======== DATASET RECORDS ========
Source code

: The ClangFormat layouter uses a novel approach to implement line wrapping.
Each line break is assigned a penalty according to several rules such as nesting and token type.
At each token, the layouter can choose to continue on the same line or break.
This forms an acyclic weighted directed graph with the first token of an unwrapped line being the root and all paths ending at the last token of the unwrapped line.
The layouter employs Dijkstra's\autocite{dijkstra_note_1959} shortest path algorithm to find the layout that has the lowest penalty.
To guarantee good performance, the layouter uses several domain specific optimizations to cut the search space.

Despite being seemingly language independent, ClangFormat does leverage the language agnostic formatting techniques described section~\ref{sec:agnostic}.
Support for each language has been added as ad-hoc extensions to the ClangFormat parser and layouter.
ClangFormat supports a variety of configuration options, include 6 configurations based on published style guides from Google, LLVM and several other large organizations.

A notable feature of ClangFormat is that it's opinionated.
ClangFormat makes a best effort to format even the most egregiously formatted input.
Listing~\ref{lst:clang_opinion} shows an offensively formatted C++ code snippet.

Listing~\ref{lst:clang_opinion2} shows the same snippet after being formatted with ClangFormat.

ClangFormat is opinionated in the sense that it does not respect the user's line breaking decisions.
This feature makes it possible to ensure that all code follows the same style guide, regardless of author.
========
**WHAT THE EXERCISE ASKS:** The required output is all of the material, word for word.

**TASK OUTPUT:**
Source code

: The ClangFormat layouter uses a novel approach to implement line wrapping.
Each line break is assigned a penalty according to several rules such as nesting and token type.
At each token, the layouter can choose to continue on the same line or break.
This forms an acyclic weighted directed graph with the first token of an unwrapped line being the root and all paths ending at the last token of the unwrapped line.
The layouter employs Dijkstra's\autocite{dijkstra_note_1959} shortest path algorithm to find the layout that has the lowest penalty.
To guarantee good performance, the layouter uses several domain specific optimizations to cut the search space.

Despite being seemingly language independent, ClangFormat does leverage the language agnostic formatting techniques described section~\ref{sec:agnostic}.
Support for each language has been added as ad-hoc extensions to the ClangFormat parser and layouter.
ClangFormat supports a variety of configuration options, include 6 configurations based on published style guides from Google, LLVM and several other large organizations.

A notable feature of ClangFormat is that it's opinionated.
ClangFormat makes a best effort to format even the most egregiously formatted input.
Listing~\ref{lst:clang_opinion} shows an offensively formatted C++ code snippet.

Listing~\ref{lst:clang_opinion2} shows the same snippet after being formatted with ClangFormat.

ClangFormat is opinionated in the sense that it does not respect the user's line breaking decisions.
This feature makes it possible to ensure that all code follows the same style guide, regardless of author.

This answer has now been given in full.